La bataille avait trouvé sa fin. Troncs et cadavres, Celtibald et les siens, un ultime sourire accroché aux lèvres, s'en retournaient à la poussière. Le Domaine enterrait ses chimères, les deux hommes leurs souvenirs. Enfin ils émergeaient du passé pour affronter l'avenir.

- BORDEL DE TCHÛ GLENNOUILLE ! ALORS ÇA FILOCHE QUASI DEUX ANS CHEZ L'AUTRE VIEILLE PUT'RELLE FLÉTRIE ET ÇA DONNE PLUS D'NOUVELLES ! SALOPARD VA, T'COMPTAIS T'ENFILER DES GODETS TOUTE L'ÉTERNITÉ AUX FRAIS D'LA DÉESSE SANS QU'LA REINE AIT SON MOT À DIRE HEIN ?! AH C'PLUS SIMP' QUE D'TROUVER UNE EXCUSE EN R'VENANT D'LA TAVERNE ROND COMME UN COING HAHAHAR !! Et sans laisser à notre bon souverain le temps d'encaisser pareille apparition (ni ses tympans s'en remettre), ce bougre d'archonte s'en vint nous l'asphyxier d'une espèce de grande accolade qu'un frakkar en rut n'aurait point reniée ! PAR LES CENT BITES D'L'HYDRE GLENN ÇA A MARCHÉ !! Le drille n'en pouvait plus ! Hilare, il se laissait tomber à genoux, la tête dans les mains, riant et chialant jusqu'à manquer d'air ! ON L'A FAIT BORDEL DE CUL !!! Il était comme fou ! Il l'avait trouvé ! Il avait réussi cette fois ! Le bestiau releva le museau. GLENN ! T'ES LIBRE ! VIVANT ! ADURAM A PERDU ! TYRA A PERDU ! PLUS RIEN N'PEUT NOUS ARRÊTER ! Une furieuse rage de vivre l'enflammait, il ne pouvait plus la contenir ! Lui-même revenait de si loin ! Il se sentait si prodigieusement bien, si parfaitement invincible ! Et la face illuminée, enchaîna : ta femme t'attend ! Tes enfants ! Tes légions. Ton Royaume tout entier Glenn. Te l'ai-je seulement dit ? Amblère est sauve ! Le Nord a été purgé ! Les Eldans ont péri par milliers sur ses champs, en ses eaux, dans ses rues ! Tout le Septentrion s'est unifié à leur encontre, et la sombre engeance a brûlé ! Il prit une seconde alors pour savourer ses propres paroles, et se rappeler la souffrance de l'adversaire ancestral.
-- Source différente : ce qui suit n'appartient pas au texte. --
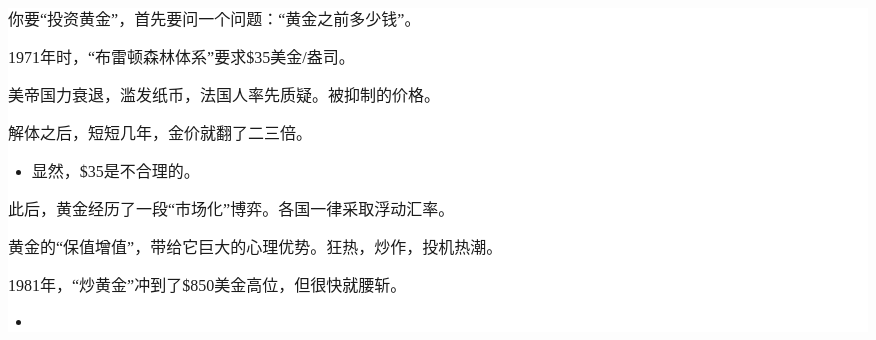 </span>
</p>
<p style="line-height:150%">
<span style="font-size:16px;line-height:150%;font-family:楷体_GB2312">
</span>
</p>
<p style="line-height:150%">
<span style="font-size:16px;line-height:150%;font-family:楷体_GB2312">
          你要“投资黄金”，首先要问一个问题：“黄金之前多少钱”。
         </span>
</p>
<p style="line-height:150%">
<span style="font-size:16px;line-height:150%;font-family:楷体_GB2312">
</span>
</p>
<p style="line-height:150%">
<span style="font-size:16px;line-height:150%;font-family:楷体_GB2312">
          1971年时，“布雷顿森林体系”要求$35美金/盎司。
         </span>
</p>
<p style="line-height:150%">
<span style="font-size:16px;line-height:150%;font-family:楷体_GB2312">
          美帝国力衰退，滥发纸币，法国人率先质疑。被抑制的价格。
         </span>
</p>
<p style="line-height:150%">
<span style="font-size:16px;line-height:150%;font-family:楷体_GB2312">
          解体之后，短短几年，金价就翻了二三倍。
         </span>
</p>
<ul class="list-paddingleft-2" style="list-style-type: disc;">
<li>
<p style="line-height:150%">
<span style="font-size:16px;line-height:150%;font-family:楷体_GB2312">
            显然，$35是不合理的。
           </span>
</p>
</li>
</ul>
<p style="line-height:150%">
<span style="font-size:16px;line-height:150%;font-family:楷体_GB2312">
</span>
</p>
<p style="line-height:150%">
<span style="font-size:16px;line-height:150%;font-family:楷体_GB2312">
</span>
</p>
<p style="line-height:150%">
<span style="font-size:16px;line-height:150%;font-family:楷体_GB2312">
          此后，黄金经历了一段“市场化”博弈。各国一律采取浮动汇率。
         </span>
</p>
<p style="line-height:150%">
<span style="font-size:16px;line-height:150%;font-family:楷体_GB2312">
          黄金的“保值增值”，带给它巨大的心理优势。狂热，炒作，投机热潮。
         </span>
</p>
<p style="line-height:150%">
<span style="font-size:16px;line-height:150%;font-family:楷体_GB2312">
          1981年，“炒黄金”冲到了$850美金高位，但很快就腰斩。
         </span>
</p>
<ul class="list-paddingleft-2" style="list-style-type: disc;">
<li>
Lui aussi commençait à le haïr. Après toutes ces tentatives pour en faire un allié, prouver que l'on pouvait y trouver un ami, un égal, après toutes ces trahisons, tous ces espoirs bafoués. Le noiraud, le Puysart, le Doeben, qu'importe, tout cela était de la même race dégénérée, tout cela n'était voué qu'au feu et à la ruine ! Altiom jeta un œil au brasier à l'entour. On y devinait le vestige d'un village. Une dernière épreuve. Ainsi le Roy aussi avait vu la terre de son enfance meurtrie par l'Eldan. Les traits de l'Ydrilote s'affaissèrent. Il comprenait maintenant.
- Viens Glenn, rentrons.

Les Princes Déchus n'étaient plus. Tous deux avaient été amis, ils se savaient frères désormais. Un lien traversant les mondes les unissait, ensemble nul obstacle ne saurait plus les contenir.
- Un pas et t'es chez toi. J's'rai pas loin derrière, fit Altiom, un sourire rassurant aux lèvres. Juste, t'formalises pas s'tu tombes s'r'une chèvre qui pend du plafond ou deux trois bricoles dans l'genre en débaroulant dans ta piaule. J'manquais d'temps. Fallait qu'je trouve d'quoi ram'ner ton cul fissa. Une dernière accolade, et le Roy s'en fut par la Grande Arche. C'était aussi simple que cela.
Puis il y eut comme un bref soubresaut. Les étendues asséchées tremblèrent, les couleurs vacillèrent, les poils de bras d'Altiom s'hérissèrent. La Porte s'écroula. La voilà qui venait.
Il n'eut qu'un bref soupir.

- Foutredieu mais c'qu'on t'attendait plus toi !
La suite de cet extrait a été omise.